The Next Big Question
A next major research frontier for Pietruszka is understanding what happens beneath Kīlauea when its summit collapses — a phenomenon last observed during the 2018 eruption, which dramatically reshaped the landscape and highlighted how hazardous these events can be.
“We know Kīlauea’s summit has collapsed multiple times in the past, but we still don’t fully understand what controls the timing or mechanics of those collapses,” said Pietruszka. “These caldera-forming events are explosive and can be dangerous, so we want to know what triggers them and what conditions make them more likely.”
To answer those questions, Pietruszka is currently developing a multi-year research project focused on caldera formation and collapse processes. The goal: to understand what causes these massive structural failures and whether any signals can be used to anticipate them.
Science Meets Art
Since taking a printmaking class, Pietruszka has started translating his volcanic studies into visual art, featuring images of magma chambers, subduction zones, erupting lava, and his recent discovery of the shared magma chambers of Kīlauea and Mauna Loa.

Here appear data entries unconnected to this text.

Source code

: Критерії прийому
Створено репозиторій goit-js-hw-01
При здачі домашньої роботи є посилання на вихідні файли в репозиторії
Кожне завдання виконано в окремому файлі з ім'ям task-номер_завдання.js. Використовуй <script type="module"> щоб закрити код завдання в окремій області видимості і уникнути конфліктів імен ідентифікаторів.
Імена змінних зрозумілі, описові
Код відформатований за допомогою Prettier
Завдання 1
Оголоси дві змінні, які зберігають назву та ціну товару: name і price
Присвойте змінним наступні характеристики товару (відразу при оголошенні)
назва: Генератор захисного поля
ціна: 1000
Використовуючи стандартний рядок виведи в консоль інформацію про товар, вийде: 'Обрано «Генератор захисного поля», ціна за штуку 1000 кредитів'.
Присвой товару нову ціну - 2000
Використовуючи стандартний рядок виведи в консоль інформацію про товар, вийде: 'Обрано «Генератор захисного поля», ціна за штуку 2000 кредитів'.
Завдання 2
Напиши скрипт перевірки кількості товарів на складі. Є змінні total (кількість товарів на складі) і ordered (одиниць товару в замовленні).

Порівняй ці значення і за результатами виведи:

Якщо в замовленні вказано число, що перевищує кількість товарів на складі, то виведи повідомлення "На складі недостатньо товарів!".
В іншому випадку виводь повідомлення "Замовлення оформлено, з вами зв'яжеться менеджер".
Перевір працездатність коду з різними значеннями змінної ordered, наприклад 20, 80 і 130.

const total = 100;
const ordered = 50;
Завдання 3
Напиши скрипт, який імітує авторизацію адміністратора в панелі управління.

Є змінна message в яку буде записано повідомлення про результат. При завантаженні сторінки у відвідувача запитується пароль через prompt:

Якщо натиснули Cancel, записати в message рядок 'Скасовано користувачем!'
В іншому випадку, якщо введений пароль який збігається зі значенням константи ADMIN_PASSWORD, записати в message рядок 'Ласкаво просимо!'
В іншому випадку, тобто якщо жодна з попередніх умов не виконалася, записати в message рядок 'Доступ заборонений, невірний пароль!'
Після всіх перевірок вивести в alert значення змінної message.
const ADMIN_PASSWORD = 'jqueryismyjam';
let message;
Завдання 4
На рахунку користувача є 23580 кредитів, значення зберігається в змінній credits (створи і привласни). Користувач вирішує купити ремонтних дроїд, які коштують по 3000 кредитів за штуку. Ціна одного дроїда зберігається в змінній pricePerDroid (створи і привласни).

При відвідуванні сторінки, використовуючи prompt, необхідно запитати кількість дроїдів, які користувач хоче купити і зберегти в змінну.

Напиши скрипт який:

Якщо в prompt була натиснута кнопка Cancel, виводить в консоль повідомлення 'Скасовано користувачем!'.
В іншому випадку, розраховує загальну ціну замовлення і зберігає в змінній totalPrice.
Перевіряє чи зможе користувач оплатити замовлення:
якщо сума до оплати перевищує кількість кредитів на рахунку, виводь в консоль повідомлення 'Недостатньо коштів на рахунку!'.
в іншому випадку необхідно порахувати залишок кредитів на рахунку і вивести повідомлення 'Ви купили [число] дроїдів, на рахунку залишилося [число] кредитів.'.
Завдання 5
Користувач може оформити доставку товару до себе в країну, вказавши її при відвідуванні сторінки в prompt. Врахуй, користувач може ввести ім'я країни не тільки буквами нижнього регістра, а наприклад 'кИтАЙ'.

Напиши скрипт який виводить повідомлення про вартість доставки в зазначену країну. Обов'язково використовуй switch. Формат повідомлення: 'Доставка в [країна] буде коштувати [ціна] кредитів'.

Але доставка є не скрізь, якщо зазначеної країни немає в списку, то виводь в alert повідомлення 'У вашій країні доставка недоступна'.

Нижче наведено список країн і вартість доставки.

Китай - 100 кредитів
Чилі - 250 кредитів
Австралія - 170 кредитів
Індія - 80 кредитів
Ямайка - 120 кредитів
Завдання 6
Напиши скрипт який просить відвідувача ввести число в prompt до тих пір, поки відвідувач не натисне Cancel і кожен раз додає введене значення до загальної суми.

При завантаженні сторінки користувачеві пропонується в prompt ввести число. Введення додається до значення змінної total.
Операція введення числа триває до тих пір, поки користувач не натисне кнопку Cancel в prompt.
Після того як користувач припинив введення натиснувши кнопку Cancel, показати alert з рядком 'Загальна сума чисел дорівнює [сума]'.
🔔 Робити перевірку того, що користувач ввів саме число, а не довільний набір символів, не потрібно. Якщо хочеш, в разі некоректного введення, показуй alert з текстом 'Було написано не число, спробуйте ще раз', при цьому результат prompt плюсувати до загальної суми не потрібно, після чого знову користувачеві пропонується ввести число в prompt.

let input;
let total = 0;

“It’s another way of communicating what’s happening beneath our feet,” said Pietruszka. “We’ve used it as an education tool in classrooms, lectures and public outreach to spark conversations about how people and the built environment interact with natural hazards like volcanoes.”
Improving Forecasts
While volcanic eruptions remain difficult to predict, Pietruszka’s research is laying the groundwork for better forecasting. By tracking lava chemistry through real-time sampling of active eruptions in collaboration with the Hawaiian Volcano Observatory and National Park Service, Pietruszka and his team are beginning to understand the tempo of a volcano — how quickly its plumbing changes, and how that might relate to future eruptions.
“If we can better understand how volcanoes work —how they behaved in the past and how they’re changing in real time — we can improve our ability to forecast eruptions and better prepare and protect our communities. With thousands of residents living on the slopes of active volcanoes like Kīlauea, Mauna Loa, and Hualālai, this knowledge isn’t just academic, it’s a lifeline.”